#### [WORK ITEM]
Filter these records by the string "resources", copying each line that holds it.

#### [MATERIAL FOR THE TASK]
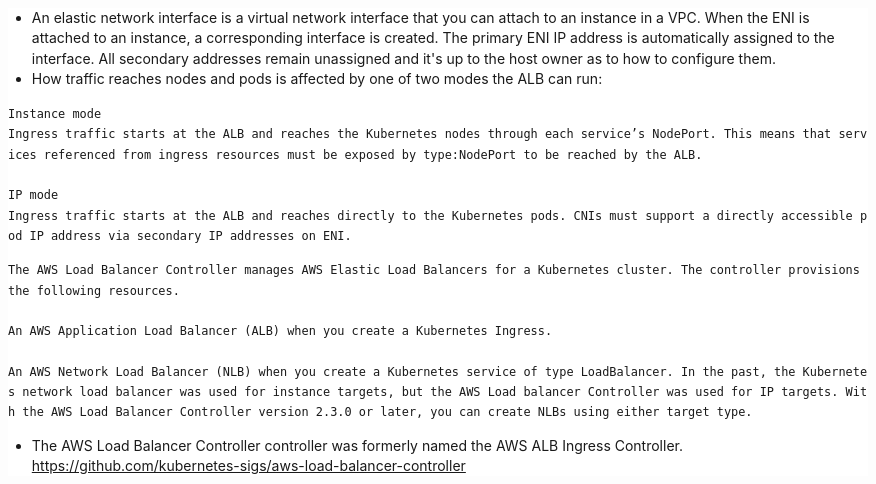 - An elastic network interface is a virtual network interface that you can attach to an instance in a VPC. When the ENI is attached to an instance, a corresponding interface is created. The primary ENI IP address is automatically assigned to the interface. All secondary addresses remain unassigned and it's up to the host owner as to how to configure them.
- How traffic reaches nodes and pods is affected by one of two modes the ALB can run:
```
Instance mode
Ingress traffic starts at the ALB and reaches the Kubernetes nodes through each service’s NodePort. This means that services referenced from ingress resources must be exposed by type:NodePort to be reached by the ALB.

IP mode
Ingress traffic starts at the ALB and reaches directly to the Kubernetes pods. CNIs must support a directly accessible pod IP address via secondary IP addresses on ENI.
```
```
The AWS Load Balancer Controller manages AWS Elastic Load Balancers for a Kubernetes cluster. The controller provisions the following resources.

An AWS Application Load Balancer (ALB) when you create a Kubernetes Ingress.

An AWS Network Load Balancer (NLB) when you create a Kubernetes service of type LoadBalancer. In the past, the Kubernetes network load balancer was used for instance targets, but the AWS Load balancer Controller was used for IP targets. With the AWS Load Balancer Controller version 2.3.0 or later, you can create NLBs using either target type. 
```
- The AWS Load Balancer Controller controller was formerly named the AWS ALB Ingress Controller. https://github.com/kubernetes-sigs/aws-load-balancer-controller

---

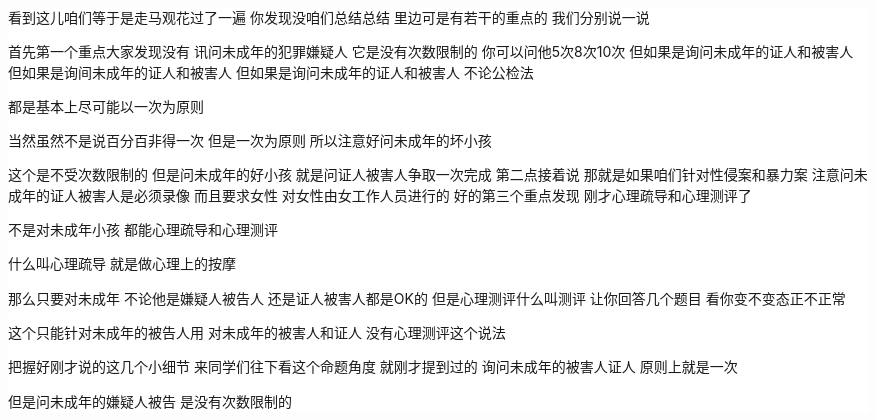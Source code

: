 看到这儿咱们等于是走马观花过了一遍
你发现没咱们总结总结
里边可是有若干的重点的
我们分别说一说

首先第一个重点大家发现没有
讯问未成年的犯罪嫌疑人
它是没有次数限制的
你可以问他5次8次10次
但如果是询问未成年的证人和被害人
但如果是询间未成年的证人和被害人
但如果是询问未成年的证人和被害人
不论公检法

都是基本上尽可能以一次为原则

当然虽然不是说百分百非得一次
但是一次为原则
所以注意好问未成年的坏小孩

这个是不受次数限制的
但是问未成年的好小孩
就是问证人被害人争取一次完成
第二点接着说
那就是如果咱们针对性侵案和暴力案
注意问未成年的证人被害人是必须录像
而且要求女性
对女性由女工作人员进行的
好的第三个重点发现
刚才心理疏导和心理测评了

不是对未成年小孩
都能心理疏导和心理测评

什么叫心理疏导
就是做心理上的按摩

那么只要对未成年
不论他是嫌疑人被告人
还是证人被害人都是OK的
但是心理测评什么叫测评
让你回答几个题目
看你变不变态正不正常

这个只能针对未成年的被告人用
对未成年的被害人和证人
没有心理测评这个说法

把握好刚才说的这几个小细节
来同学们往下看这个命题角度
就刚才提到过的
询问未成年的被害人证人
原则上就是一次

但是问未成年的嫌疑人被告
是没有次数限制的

#### [ANSWER SPACE]
Ingress traffic starts at the ALB and reaches the Kubernetes nodes through each service’s NodePort. This means that services referenced from ingress resources must be exposed by type:NodePort to be reached by the ALB.
The AWS Load Balancer Controller manages AWS Elastic Load Balancers for a Kubernetes cluster. The controller provisions the following resources.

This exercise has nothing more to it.